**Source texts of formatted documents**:
============================================================

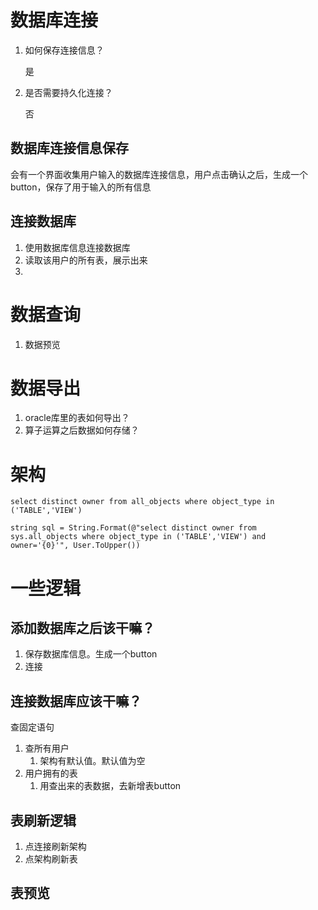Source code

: # 数据库连接

1. 如何保存连接信息？

   是

2. 是否需要持久化连接？

   否

## 数据库连接信息保存

会有一个界面收集用户输入的数据库连接信息，用户点击确认之后，生成一个button，保存了用于输入的所有信息

## 连接数据库

1. 使用数据库信息连接数据库
2. 读取该用户的所有表，展示出来
3. 

# 数据查询

1. 数据预览

# 数据导出

1. oracle库里的表如何导出？
2. 算子运算之后数据如何存储？



# 架构

`select distinct owner from all_objects where object_type in ('TABLE','VIEW')`

`string sql = String.Format(@"select distinct owner from sys.all_objects where object_type in ('TABLE','VIEW') and owner='{0}'", User.ToUpper())`





# 一些逻辑

## 添加数据库之后该干嘛？

1. 保存数据库信息。生成一个button
2. 连接

## 连接数据库应该干嘛？

查固定语句

1. 查所有用户
   1. 架构有默认值。默认值为空
2. 用户拥有的表
   1. 用查出来的表数据，去新增表button

## 表刷新逻辑

1. 点连接刷新架构
2. 点架构刷新表



## 表预览







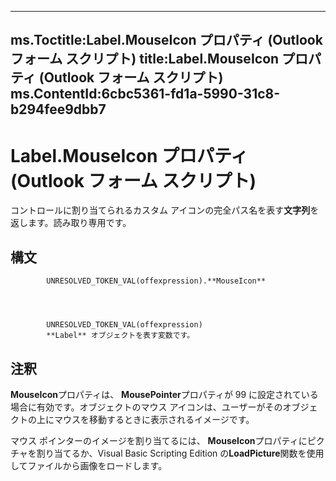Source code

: 

---
ms.Toctitle:Label.MouseIcon プロパティ (Outlook フォーム スクリプト)
title:Label.MouseIcon プロパティ (Outlook フォーム スクリプト)
ms.ContentId:6cbc5361-fd1a-5990-31c8-b294fee9dbb7
---
# Label.MouseIcon プロパティ (Outlook フォーム スクリプト)




コントロールに割り当てられるカスタム アイコンの完全パス名を表す**文字列**を返します。読み取り専用です。

## 構文

            UNRESOLVED_TOKEN_VAL(offexpression).**MouseIcon**




            UNRESOLVED_TOKEN_VAL(offexpression)
            **Label** オブジェクトを表す変数です。



## 注釈
**MouseIcon**プロパティは、 **MousePointer**プロパティが 99 に設定されている場合に有効です。オブジェクトのマウス アイコンは、ユーザーがそのオブジェクトの上にマウスを移動するときに表示されるイメージです。



マウス ポインターのイメージを割り当てるには、 **MouseIcon**プロパティにピクチャを割り当てるか、Visual Basic Scripting Edition の**LoadPicture**関数を使用してファイルから画像をロードします。




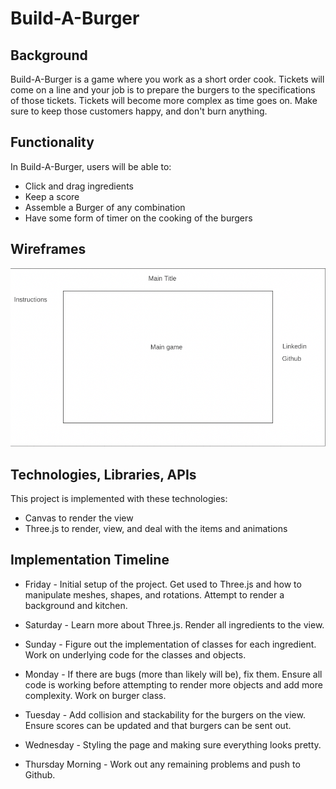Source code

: # Build-A-Burger

## Background
Build-A-Burger is a game where you work as a short order cook. Tickets will come on a line and your job is to prepare the burgers to the specifications of those tickets. Tickets will become more complex as time goes on. Make sure to keep those customers happy, and don't burn anything.

## Functionality
In Build-A-Burger, users will be able to: 

* Click and drag ingredients
* Keep a score
* Assemble a Burger of any combination
* Have some form of timer on the cooking of the burgers

## Wireframes
<img src="./img/wireframe.png"/>

## Technologies, Libraries, APIs
This project is implemented with these technologies:
* Canvas to render the view
* Three.js to render, view, and deal with the items and animations

## Implementation Timeline
* Friday - Initial setup of the project. Get used to Three.js and how to manipulate meshes, shapes, and rotations. Attempt to render a background and kitchen.

* Saturday - Learn more about Three.js. Render all ingredients to the view.

* Sunday - Figure out the implementation of classes for each ingredient. Work on underlying code for the classes and objects.

* Monday - If there are bugs (more than likely will be), fix them. Ensure all code is working before attempting to render more objects and add more complexity. Work on burger class.

* Tuesday - Add collision and stackability for the burgers on the view. Ensure scores can be updated and that burgers can be sent out.

* Wednesday - Styling the page and making sure everything looks pretty.

* Thursday Morning - Work out any remaining problems and push to Github.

============================================================

**Exercise requirements**:
Set the pictures aside and reproduce the data above exactly.

**Completed exercise**:
Source code

: # 数据库连接

1. 如何保存连接信息？

   是

2. 是否需要持久化连接？

   否

## 数据库连接信息保存

会有一个界面收集用户输入的数据库连接信息，用户点击确认之后，生成一个button，保存了用于输入的所有信息

## 连接数据库

1. 使用数据库信息连接数据库
2. 读取该用户的所有表，展示出来
3. 

# 数据查询

1. 数据预览

# 数据导出

1. oracle库里的表如何导出？
2. 算子运算之后数据如何存储？



# 架构

`select distinct owner from all_objects where object_type in ('TABLE','VIEW')`

`string sql = String.Format(@"select distinct owner from sys.all_objects where object_type in ('TABLE','VIEW') and owner='{0}'", User.ToUpper())`





# 一些逻辑

## 添加数据库之后该干嘛？

1. 保存数据库信息。生成一个button
2. 连接

## 连接数据库应该干嘛？

查固定语句

1. 查所有用户
   1. 架构有默认值。默认值为空
2. 用户拥有的表
   1. 用查出来的表数据，去新增表button

## 表刷新逻辑

1. 点连接刷新架构
2. 点架构刷新表



## 表预览







Source code

: 

---
ms.Toctitle:Label.MouseIcon プロパティ (Outlook フォーム スクリプト)
title:Label.MouseIcon プロパティ (Outlook フォーム スクリプト)
ms.ContentId:6cbc5361-fd1a-5990-31c8-b294fee9dbb7
---
# Label.MouseIcon プロパティ (Outlook フォーム スクリプト)




コントロールに割り当てられるカスタム アイコンの完全パス名を表す**文字列**を返します。読み取り専用です。

## 構文

            UNRESOLVED_TOKEN_VAL(offexpression).**MouseIcon**




            UNRESOLVED_TOKEN_VAL(offexpression)
            **Label** オブジェクトを表す変数です。



## 注釈
**MouseIcon**プロパティは、 **MousePointer**プロパティが 99 に設定されている場合に有効です。オブジェクトのマウス アイコンは、ユーザーがそのオブジェクトの上にマウスを移動するときに表示されるイメージです。



マウス ポインターのイメージを割り当てるには、 **MouseIcon**プロパティにピクチャを割り当てるか、Visual Basic Scripting Edition の**LoadPicture**関数を使用してファイルから画像をロードします。




Source code

: # Build-A-Burger

## Background
Build-A-Burger is a game where you work as a short order cook. Tickets will come on a line and your job is to prepare the burgers to the specifications of those tickets. Tickets will become more complex as time goes on. Make sure to keep those customers happy, and don't burn anything.

## Functionality
In Build-A-Burger, users will be able to: 

* Click and drag ingredients
* Keep a score
* Assemble a Burger of any combination
* Have some form of timer on the cooking of the burgers

## Wireframes
<img src="./img/wireframe.png"/>

## Technologies, Libraries, APIs
This project is implemented with these technologies:
* Canvas to render the view
* Three.js to render, view, and deal with the items and animations

## Implementation Timeline
* Friday - Initial setup of the project. Get used to Three.js and how to manipulate meshes, shapes, and rotations. Attempt to render a background and kitchen.

* Saturday - Learn more about Three.js. Render all ingredients to the view.

* Sunday - Figure out the implementation of classes for each ingredient. Work on underlying code for the classes and objects.

* Monday - If there are bugs (more than likely will be), fix them. Ensure all code is working before attempting to render more objects and add more complexity. Work on burger class.

* Tuesday - Add collision and stackability for the burgers on the view. Ensure scores can be updated and that burgers can be sent out.

* Wednesday - Styling the page and making sure everything looks pretty.

* Thursday Morning - Work out any remaining problems and push to Github.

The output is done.